• [Your objective] For the material below, count the lines containing "Last" and reply with the number alone.

━━━

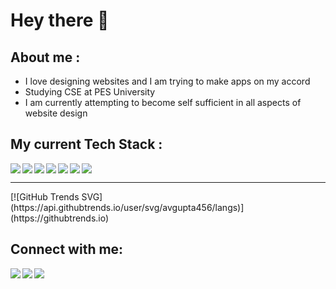 <h1>Hey there 👋</h1>

<h2>About me : </h2>

 - I love designing websites and I am trying to make apps on my accord
 - Studying CSE at PES University
 - I am currently attempting to become self sufficient in all aspects of website design

<h2> My current Tech Stack : </h2>
<img align="left" src="https://img.icons8.com/color/48/000000/python--v1.png"/> 
<img align="left" src="https://img.icons8.com/color/48/000000/html-5.png"/> 
<img align="left" src="https://img.icons8.com/color/48/000000/css3.png"/>
<img align="left" src="https://img.icons8.com/color/48/000000/c-programming.png"/>
<img align="left" src="https://img.icons8.com/ultraviolet/40/000000/react--v1.png"/>
<img align="left" src="https://img.icons8.com/color/48/000000/nodejs.png"/>
<img src="https://img.icons8.com/color/48/000000/mongodb.png"/>

<hr />
[![GitHub Trends SVG](https://api.githubtrends.io/user/svg/avgupta456/langs)](https://githubtrends.io)




<h2> Connect with me: </h2>

[<img src="https://img.icons8.com/color/48/000000/linkedin.png"/>][linkedin]
[<img align="left" src="https://img.icons8.com/fluent/48/000000/instagram-new.png"/>][instagram]
[<img align="left" src="https://img.icons8.com/fluent/48/000000/gmail.png"/>][email]

[linkedin]: https://www.linkedin.com/in/mohamed-ayaan-1750311b8/
[instagram]: https://www.instagram.com/ayaan_8/
[email]: mailto:ayaan35813@gmail.com
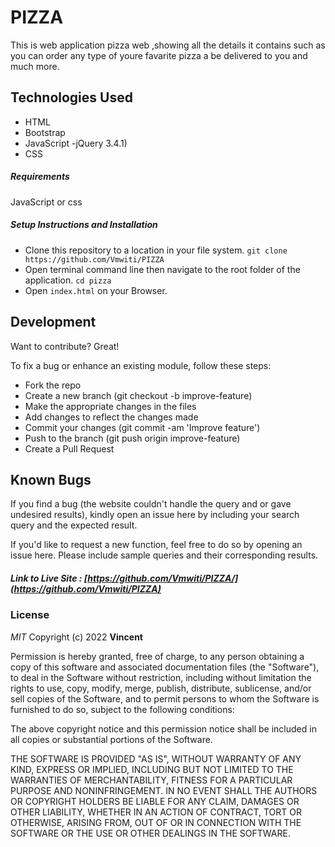 
# PIZZA
This is web application pizza web ,showing all the details it contains such as you can order any type of youre favarite pizza a be delivered to you and much more.





## Technologies Used

- HTML
- Bootstrap
- JavaScript 
-jQuery 3.4.1)
- CSS

##### Requirements

 JavaScript or css

##### Setup Instructions and Installation

- Clone this repository to a location in your file system. `git clone https://github.com/Vmwiti/PIZZA`
- Open terminal command line then navigate to the root folder of the application. `cd pizza`
- Open `index.html` on your Browser.



## Development

Want to contribute? Great!

To fix a bug or enhance an existing module, follow these steps:
- Fork the repo
- Create a new branch (git checkout -b improve-feature)
- Make the appropriate changes in the files
- Add changes to reflect the changes made
- Commit your changes (git commit -am 'Improve feature')
- Push to the branch (git push origin improve-feature)
- Create a Pull Request


## Known Bugs

If you find a bug (the website couldn't handle the query and or gave undesired results), kindly open an issue here by including your search query and the expected result.

If you'd like to request a new function, feel free to do so by opening an issue here. Please include sample queries and their corresponding results.


##### Link to Live Site : [https://github.com/Vmwiti/PIZZA/](https://github.com/Vmwiti/PIZZA)

### License

*MIT*
Copyright (c) 2022 **Vincent**

Permission is hereby granted, free of charge, to any person obtaining a copy of this software and associated documentation files (the "Software"), to deal in the Software without restriction, including without limitation the rights to use, copy, modify, merge, publish, distribute, sublicense, and/or sell copies of the Software, and to permit persons to whom the Software is furnished to do so, subject to the following conditions:

The above copyright notice and this permission notice shall be included in all copies or substantial portions of the Software.

THE SOFTWARE IS PROVIDED "AS IS", WITHOUT WARRANTY OF ANY KIND, EXPRESS OR IMPLIED, INCLUDING BUT NOT LIMITED TO THE WARRANTIES OF MERCHANTABILITY, FITNESS FOR A PARTICULAR PURPOSE AND NONINFRINGEMENT. IN NO EVENT SHALL THE AUTHORS OR COPYRIGHT HOLDERS BE LIABLE FOR ANY CLAIM, DAMAGES OR OTHER LIABILITY, WHETHER IN AN ACTION OF CONTRACT, TORT OR OTHERWISE, ARISING FROM, OUT OF OR IN CONNECTION WITH THE SOFTWARE OR THE USE OR OTHER DEALINGS IN THE SOFTWARE.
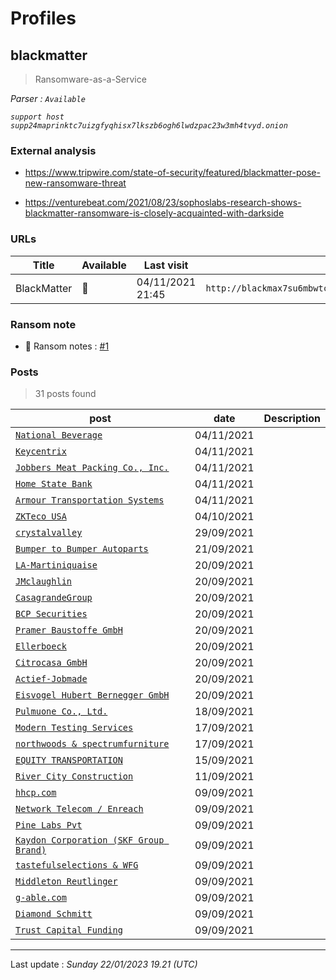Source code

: # Profiles

## **blackmatter**

> Ransomware-as-a-Service 

_Parser : `Available`_

_`support host supp24maprinktc7uizgfyqhisx7lkszb6ogh6lwdzpac23w3mh4tvyd.onion`_

### External analysis
- https://www.tripwire.com/state-of-security/featured/blackmatter-pose-new-ransomware-threat

- https://venturebeat.com/2021/08/23/sophoslabs-research-shows-blackmatter-ransomware-is-closely-acquainted-with-darkside

### URLs
| Title | Available | Last visit | fqdn | Screenshot 
|---|---|---|---|---|
| BlackMatter | 🔴 | 04/11/2021 21:45 | `http://blackmax7su6mbwtcyo3xwtpfxpm356jjqrs34y4crcytpw7mifuedyd.onion` | ❌ | 


### Ransom note
* 📝 Ransom notes :  <a href="/ransomware_notes/blackmatter/blackmatter.txt" target=_blank>#1</a> 

### Posts

> 31 posts found

| post | date | Description
|---|---|---|
| [`National Beverage`](https://google.com/search?q=National+Beverage) | 04/11/2021 |   |
| [`Keycentrix`](https://google.com/search?q=Keycentrix) | 04/11/2021 |   |
| [`Jobbers Meat Packing Co., Inc.`](https://google.com/search?q=Jobbers+Meat+Packing+Co.%2C+Inc.) | 04/11/2021 |   |
| [`Home State Bank`](https://google.com/search?q=Home+State+Bank) | 04/11/2021 |   |
| [`Armour Transportation Systems`](https://google.com/search?q=Armour+Transportation+Systems) | 04/11/2021 |   |
| [`ZKTeco USA`](https://google.com/search?q=ZKTeco+USA) | 04/10/2021 |   |
| [`crystalvalley`](https://google.com/search?q=crystalvalley) | 29/09/2021 |   |
| [`Bumper to Bumper Autoparts`](https://google.com/search?q=Bumper+to+Bumper+Autoparts) | 21/09/2021 |   |
| [`LA-Martiniquaise`](https://google.com/search?q=LA-Martiniquaise) | 20/09/2021 |   |
| [`JMclaughlin`](https://google.com/search?q=JMclaughlin) | 20/09/2021 |   |
| [`CasagrandeGroup`](https://google.com/search?q=CasagrandeGroup) | 20/09/2021 |   |
| [`BCP Securities`](https://google.com/search?q=BCP+Securities) | 20/09/2021 |   |
| [`Pramer Baustoffe GmbH`](https://google.com/search?q=Pramer+Baustoffe+GmbH) | 20/09/2021 |   |
| [`Ellerboeck`](https://google.com/search?q=Ellerboeck) | 20/09/2021 |   |
| [`Citrocasa GmbH`](https://google.com/search?q=Citrocasa+GmbH) | 20/09/2021 |   |
| [`Actief-Jobmade`](https://google.com/search?q=Actief-Jobmade) | 20/09/2021 |   |
| [`Eisvogel Hubert Bernegger GmbH`](https://google.com/search?q=Eisvogel+Hubert+Bernegger+GmbH) | 20/09/2021 |   |
| [`Pulmuone Co., Ltd.`](https://google.com/search?q=Pulmuone+Co.%2C+Ltd.) | 18/09/2021 |   |
| [`Modern Testing Services`](https://google.com/search?q=Modern+Testing+Services) | 17/09/2021 |   |
| [`northwoods & spectrumfurniture`](https://google.com/search?q=northwoods+%26+spectrumfurniture) | 17/09/2021 |   |
| [`EQUITY TRANSPORTATION`](https://google.com/search?q=EQUITY+TRANSPORTATION) | 15/09/2021 |   |
| [`River City Construction`](https://google.com/search?q=River+City+Construction) | 11/09/2021 |   |
| [`hhcp.com`](https://google.com/search?q=hhcp.com) | 09/09/2021 |   |
| [`Network Telecom / Enreach`](https://google.com/search?q=Network+Telecom+%2F+Enreach) | 09/09/2021 |   |
| [`Pine Labs Pvt`](https://google.com/search?q=Pine+Labs+Pvt) | 09/09/2021 |   |
| [`Kaydon Corporation (SKF Group Brand)`](https://google.com/search?q=Kaydon+Corporation+%28SKF+Group+Brand%29) | 09/09/2021 |   |
| [`tastefulselections & WFG`](https://google.com/search?q=tastefulselections+%26+WFG) | 09/09/2021 |   |
| [`Middleton Reutlinger`](https://google.com/search?q=Middleton+Reutlinger) | 09/09/2021 |   |
| [`g-able.com`](https://google.com/search?q=g-able.com) | 09/09/2021 |   |
| [`Diamond Schmitt`](https://google.com/search?q=Diamond+Schmitt) | 09/09/2021 |   |
| [`Trust Capital Funding`](https://google.com/search?q=Trust+Capital+Funding) | 09/09/2021 |   |

 --- 


Last update : _Sunday 22/01/2023 19.21 (UTC)_
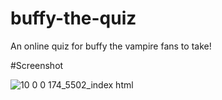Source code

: # buffy-the-quiz
An online quiz for buffy the vampire fans to take!

#Screenshot

![10 0 0 174_5502_index html](https://user-images.githubusercontent.com/111668966/193148869-39dc8ced-a47d-4e8b-ba97-39fe23f4ea6a.png)

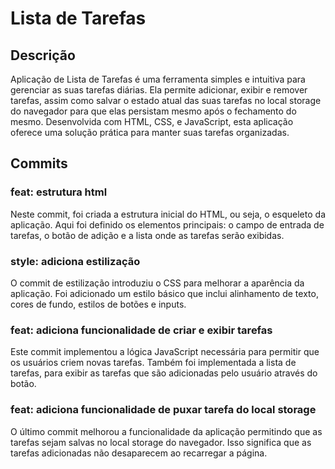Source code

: # Lista de Tarefas

## Descrição

Aplicação de Lista de Tarefas é uma ferramenta simples e intuitiva para gerenciar as suas tarefas diárias. Ela permite adicionar, exibir e remover tarefas, assim como salvar o estado atual das suas tarefas no local storage do navegador para que elas persistam mesmo após o fechamento do mesmo. Desenvolvida com HTML, CSS, e JavaScript, esta aplicação oferece uma solução prática para manter suas tarefas organizadas.

## Commits

### feat: estrutura html

Neste commit, foi criada a estrutura inicial do HTML, ou seja, o esqueleto da aplicação. Aqui foi definido os elementos principais: o campo de entrada de tarefas, o botão de adição e a lista onde as tarefas serão exibidas.

### style: adiciona estilização

O commit de estilização introduziu o CSS para melhorar a aparência da aplicação. Foi adicionado um estilo básico que inclui alinhamento de texto, cores de fundo, estilos de botões e inputs.

### feat: adiciona funcionalidade de criar e exibir tarefas

Este commit implementou a lógica JavaScript necessária para permitir que os usuários criem novas tarefas. Também foi implementada a lista de tarefas, para exibir as tarefas que são adicionadas pelo usuário através do botão.

### feat: adiciona funcionalidade de puxar tarefa do local storage

O último commit melhorou a funcionalidade da aplicação permitindo que as tarefas sejam salvas no local storage do navegador. Isso significa que as tarefas adicionadas não desaparecem ao recarregar a página.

━━━

• [Expected answer] 2